За длинной барной стойкой было шесть барменов. У столов с едой – пятнадцать официанток. Омары. Креветки из дублинской гавани. Клешни крабов. Самые лучшие устрицы. Блюда с зажаренными целиком бекасами. Кускус. Манго, гуава, маракуйя, личи. Любимая еда его матери. Пиршество. Обед на триста персон. В глубине находилась небольшая сцена с микрофоном, с которой Томас планировал сказать речь и поблагодарить всех за то, что пришли.

Он заказал даже долбаного церемониймейстера в ливрее.

Потолок тента был с рюшами. Это стоило дополнительных денег. По крыше барабанил дождь. В дальнем углу он увидел прореху в крыше, с потолка капала вода.

Никого нет, и чертов тент протекает.

Томас все ходил и ходил из угла в угол. Только он, шесть барменов, пятнадцать официанток, церемониймейстер.

У него не выходил из головы репортер из «Милл-Хилл», который пришел на похороны. Тупое ничтожество в белых носках и дешевом костюме, с волосами как сортирная щетка – и в цветастом галстуке. Да, в галстуке с желтыми, розовыми, белыми, синими полосами и оранжевыми горошинами – на похоронах его матери.

«Простите, меня послал сюда редактор. До сегодняшнего дня я ничего не слышал о Глории Ламарк».

Каким надо быть идиотом, чтобы прийти на похороны того, о ком ты даже не слышал? И зачем? Чтобы потом стоять и насмешливо кривить рот, потому что никто больше не пришел? Это кем надо быть, чтобы не удосужиться надеть черный галстук?

Визитная карточка юнца лежала у него в кармане. Джастин Ф. Флауэринг. На оборотной стороне юнец написал номер своего домашнего телефона. Ему не хватило порядочности на то, чтобы поехать на поминки.
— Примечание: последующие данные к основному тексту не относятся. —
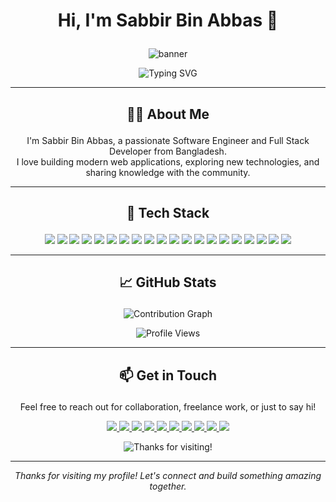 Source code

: # <p align="center">Hi, I'm Sabbir Bin Abbas 👋</p>

<p align="center">
  <img src="https://capsule-render.vercel.app/api?type=waving&color=0:6e40c9,100:ff8c00&height=200&section=header&text=Sabbir%20Bin%20Abbas&fontSize=45&fontAlign=50&fontAlignY=40&desc=Full%20Stack%20Developer%20%7C%20Open%20Source%20Enthusiast&descAlign=50&descAlignY=65&animation=twinkling" alt="banner"/>
</p>
<p align="center">
  <img src="https://readme-typing-svg.demolab.com?font=Fira+Code&weight=700&size=24&pause=1000&color=6E40C9&center=true&vCenter=true&width=600&lines=Hi+there!+Welcome+to+my+GitHub+profile.;Full+Stack+Developer+from+Bangladesh.;Community+Enthusiast+%7C+Lifelong+Learner" alt="Typing SVG" />
</p>

---

## <p align="center">👨‍💻 About Me</p>

<p align="center">
I'm Sabbir Bin Abbas, a passionate Software Engineer and Full Stack Developer from Bangladesh.<br>
I love building modern web applications, exploring new technologies, and sharing knowledge with the community.
</p>

---

## <p align="center">🚀 Tech Stack</p>

<p align="center">
  <img src="https://img.shields.io/badge/React-20232A?style=for-the-badge&logo=react&logoColor=61DAFB"/>
  <img src="https://img.shields.io/badge/Next.js-000?style=for-the-badge&logo=nextdotjs&logoColor=white"/>
  <img src="https://img.shields.io/badge/TypeScript-007ACC?style=for-the-badge&logo=typescript&logoColor=white"/>
  <img src="https://img.shields.io/badge/JavaScript-F7DF1E?style=for-the-badge&logo=javascript&logoColor=black"/>
  <img src="https://img.shields.io/badge/Python-3776AB?style=for-the-badge&logo=python&logoColor=white"/>
  <img src="https://img.shields.io/badge/Java-007396?style=for-the-badge&logo=java&logoColor=white"/>
  <img src="https://img.shields.io/badge/C%23-239120?style=for-the-badge&logo=c-sharp&logoColor=white"/>
  <img src="https://img.shields.io/badge/PHP-777BB4?style=for-the-badge&logo=php&logoColor=white"/>
  <img src="https://img.shields.io/badge/Go-00ADD8?style=for-the-badge&logo=go&logoColor=white"/>
  <img src="https://img.shields.io/badge/Dart-0175C2?style=for-the-badge&logo=dart&logoColor=white"/>
  <img src="https://img.shields.io/badge/Shell-121011?style=for-the-badge&logo=gnu-bash&logoColor=white"/>
  <img src="https://img.shields.io/badge/TailwindCSS-38B2AC?style=for-the-badge&logo=tailwind-css&logoColor=white"/>
  <img src="https://img.shields.io/badge/Node.js-339933?style=for-the-badge&logo=nodedotjs&logoColor=white"/>
  <img src="https://img.shields.io/badge/Express-000?style=for-the-badge&logo=express&logoColor=white"/>
  <img src="https://img.shields.io/badge/MongoDB-4EA94B?style=for-the-badge&logo=mongodb&logoColor=white"/>
  <img src="https://img.shields.io/badge/Firebase-FFCA28?style=for-the-badge&logo=firebase&logoColor=white"/>
  <img src="https://img.shields.io/badge/Vercel-000?style=for-the-badge&logo=vercel&logoColor=white"/>
  <img src="https://img.shields.io/badge/GitHub%20Actions-2088FF?style=for-the-badge&logo=github-actions&logoColor=white"/>
  <img src="https://img.shields.io/badge/VS%20Code-007ACC?style=for-the-badge&logo=visual-studio-code&logoColor=white"/>
  <img src="https://img.shields.io/badge/Git-F05032?style=for-the-badge&logo=git&logoColor=white"/>
</p>

---

## <p align="center">📈 GitHub Stats</p>

<p align="center">
  <img src="https://github-readme-activity-graph.vercel.app/graph?username=Sabbirba10&theme=react-dark&area=true&hide_border=true" alt="Contribution Graph"/>
</p>
<p align="center">
  <img src="https://komarev.com/ghpvc/?username=Sabbirba10&style=for-the-badge&color=6e40c9&label=PROFILE+VIEWS" alt="Profile Views"/>
</p>

---

## <p align="center">📫 Get in Touch</p>

<p align="center">
  Feel free to reach out for collaboration, freelance work, or just to say hi!
</p>

<p align="center">
  <a href="https://sabbirbinabbas.web.app">
    <img src="https://img.shields.io/badge/Website-24292F?style=for-the-badge&logo=google-chrome&logoColor=white"/>
  </a>
  <a href="mailto:sabbirba10@gmail.com">
    <img src="https://img.shields.io/badge/Email-D14836?style=for-the-badge&logo=gmail&logoColor=white"/>
  </a>
  <a href="https://www.linkedin.com/in/sabbir-bin-abbas-9320a6196/">
    <img src="https://img.shields.io/badge/LinkedIn-0A66C2?style=for-the-badge&logo=linkedin&logoColor=white"/>
  </a>
  <a href="https://t.me/sabbirba10">
    <img src="https://img.shields.io/badge/Telegram-229ED9?style=for-the-badge&logo=telegram&logoColor=white"/>
  </a>
  <a href="https://facebook.com/sabbirba10">
    <img src="https://img.shields.io/badge/Facebook-1877F2?style=for-the-badge&logo=facebook&logoColor=white"/>
  </a>
  <a href="https://m.me/sabbirba10">
    <img src="https://img.shields.io/badge/Messenger-00B2FF?style=for-the-badge&logo=messenger&logoColor=white"/>
  </a>
  <a href="https://instagram.com/sabbir_bin_abbas">
    <img src="https://img.shields.io/badge/Instagram-E4405F?style=for-the-badge&logo=instagram&logoColor=white"/>
  </a>
  <a href="https://x.com/Sabbirba10">
    <img src="https://img.shields.io/badge/X-000000?style=for-the-badge&logo=x&logoColor=white"/>
  </a>
  <a href="https://discord.com/channels/@sabbirba10">
    <img src="https://img.shields.io/badge/Discord-5865F2?style=for-the-badge&logo=discord&logoColor=white"/>
  </a>
  <a href="https://www.youtube.com/@Sabbirba10?sub_confirmation=1">
    <img src="https://img.shields.io/badge/YouTube-FF0000?style=for-the-badge&logo=youtube&logoColor=white"/>
  </a>
</p>

<p align="center">
  <img src="https://readme-typing-svg.demolab.com?font=Fira+Code&weight=700&size=22&pause=1000&color=FF8C00&center=true&vCenter=true&width=435&lines=I't+me;Sabbir+Bin+Abbas;@Sabbirba10;Happy+Coding+%F0%9F%92%BB" alt="Thanks for visiting!" />
</p>

---

<p align="center"><i>Thanks for visiting my profile! Let's connect and build something amazing together.</i></p>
Ты мне не нравишься, Джастин Ф. Флауэринг. И мне не нравится твое имя. Мне кажется, мы с тобой не поладим.

Официантки все как одна таращились на него. И бармены тоже. Они еще не знали, что на похороны Глории Ламарк никто не пришел.
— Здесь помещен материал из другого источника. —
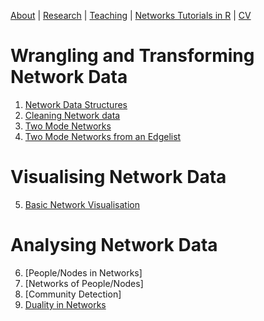 [About](https://Tom-R-Leppard.github.io/) | [Research](/research.md) | [Teaching](/teaching.md) | [Networks Tutorials in R](/network_tutorials.md) | [CV](/cv.pdf)

# Wrangling and Transforming Network Data
1. [Network Data Structures](/Network-Data-Structures_READING.html)
2. [Cleaning Network data](/Cleaning-Network-Data.html)
3. [Two Mode Networks](Harry-Potter_Two_Mode.html)
4. [Two Mode Networks from an Edgelist](/Harry-Potter_Two_Mode-Edgelists.html)
# Visualising Network Data
5. [Basic Network Visualisation](/Visualisations_Basic.html)
# Analysing Network Data
6. [People/Nodes in Networks]
7. [Networks of People/Nodes]
8. [Community Detection]
9. [Duality in Networks](/Duality_Two-Mode-Network-Projection.html)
Не пришли даже старые верные слуги. Ни один. Томас полагал, что они были в обиде на его мать, потому что она уволила их. В последние два года у нее бывали странные перепады настроения. Мало-помалу она перессорилась со всей прислугой, даже с теми, кто служил у нее уже тридцать лет. Последней она уволила женщину, которая убирала дом. Мать говорила Томасу, что просто хочет, чтобы они были только вдвоем, без посторонних, чтобы никто не вмешивался в их счастливую жизнь.
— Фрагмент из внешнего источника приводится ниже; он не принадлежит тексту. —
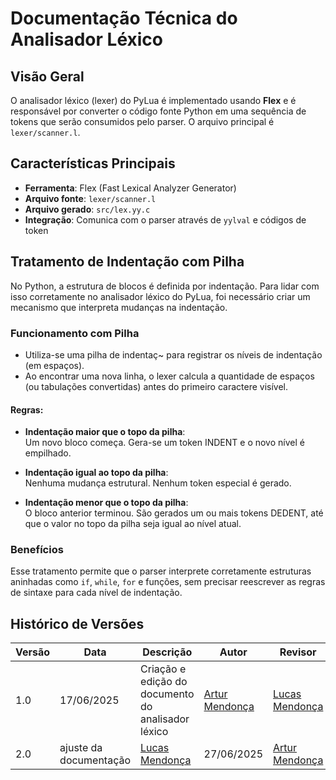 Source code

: # Documentação Técnica do Analisador Léxico

## Visão Geral

O analisador léxico (lexer) do PyLua é implementado usando **Flex** e é responsável por converter o código fonte Python em uma sequência de tokens que serão consumidos pelo parser. O arquivo principal é `lexer/scanner.l`.

## Características Principais

- **Ferramenta**: Flex (Fast Lexical Analyzer Generator)
- **Arquivo fonte**: `lexer/scanner.l`
- **Arquivo gerado**: `src/lex.yy.c`
- **Integração**: Comunica com o parser através de `yylval` e códigos de token

## Tratamento de Indentação com Pilha

No Python, a estrutura de blocos é definida por indentação. Para lidar com isso corretamente no analisador léxico do PyLua, foi necessário criar um mecanismo que interpreta mudanças na indentação.

### Funcionamento com Pilha

- Utiliza-se uma pilha de indentaç~ para registrar os níveis de indentação (em espaços).
- Ao encontrar uma nova linha, o lexer calcula a quantidade de espaços (ou tabulações convertidas) antes do primeiro caractere visível.

#### Regras:

- **Indentação maior que o topo da pilha**:  
  Um novo bloco começa. Gera-se um token INDENT e o novo nível é empilhado.

- **Indentação igual ao topo da pilha**:  
  Nenhuma mudança estrutural. Nenhum token especial é gerado.

- **Indentação menor que o topo da pilha**:  
  O bloco anterior terminou. São gerados um ou mais tokens DEDENT, até que o valor no topo da pilha seja igual ao nível atual.

### Benefícios

Esse tratamento permite que o parser interprete corretamente estruturas aninhadas como `if`, `while`, `for` e funções, sem precisar reescrever as regras de sintaxe para cada nível de indentação.




## Histórico de Versões

| Versão | Data | Descrição | Autor | Revisor |
|--------|------|-----------|--------|----------|
| 1.0 | 17/06/2025 | Criação e edição do documento do analisador léxico | [Artur Mendonça](https://github.com/ArtyMend07) | [Lucas Mendonça](https://github.com/lucasarruda9) |
| 2.0 | ajuste da documentação | [Lucas Mendonça](https://github.com/lucasarruda9) | 27/06/2025 | [Artur Mendonça](https://github.com/ArtyMend07) | 27/06/2025 |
И все равно, они же могли прийти сегодня – этого требуют правила приличия. Не может быть, чтобы они не смогли скрепить сердце и простить ее. Хотя бы Ирма Валуцци, ответственная за гардероб. Или Энид Дитеринг, секретарь. Единственным, кто принес извинения за отсутствие, был Джоэль Гарриман, пресс-агент, – он, дескать, еще не восстановил здоровье после операции на сердце. И все равно, мог бы прислать кого-нибудь из своей конторы. Разве нет? А вместо этого отделался чертовой телеграммой.

А как же доктор Майкл Теннент? Было понятно, что он не придет. У него бы духу не хватило здесь показаться.

Деревянной походкой Томас прошел в дом и затем в кабинет матери, закрыл за собой дверь, чтобы никто не смог услышать его. Как и в спальне, в этой комнате был ее запах. «Шанель номер пять». Ею пахли обои, занавески на окнах, диванные подушки, листы бумаги для записей, лежащие на столе. Эти листы она ежедневно заполняла для него.

На разных листах – разные заголовки. Списки ежедневных покупок были озаглавлены: «Косметика», «Витамины», «Гомеопатические средства», «Китайские травы», «Другие лекарства», «Продукты», «Мелочи для дома», «Разное». Списки ежедневных телефонных звонков. Списки писем, на которые он должен был написать ответы. Стопка счетов. Сверху лежал счет от пресс-службы «Дюррантс».

Томас сел в массивное, богато украшенное кресло, и на него неожиданно навалилась страшная усталость. Он смотрел на тоненькую стопку писем с соболезнованиями. Он избегал материнских глаз, которые в этой комнате были всюду. Они взглянули на него из рам. Они обвиняли его.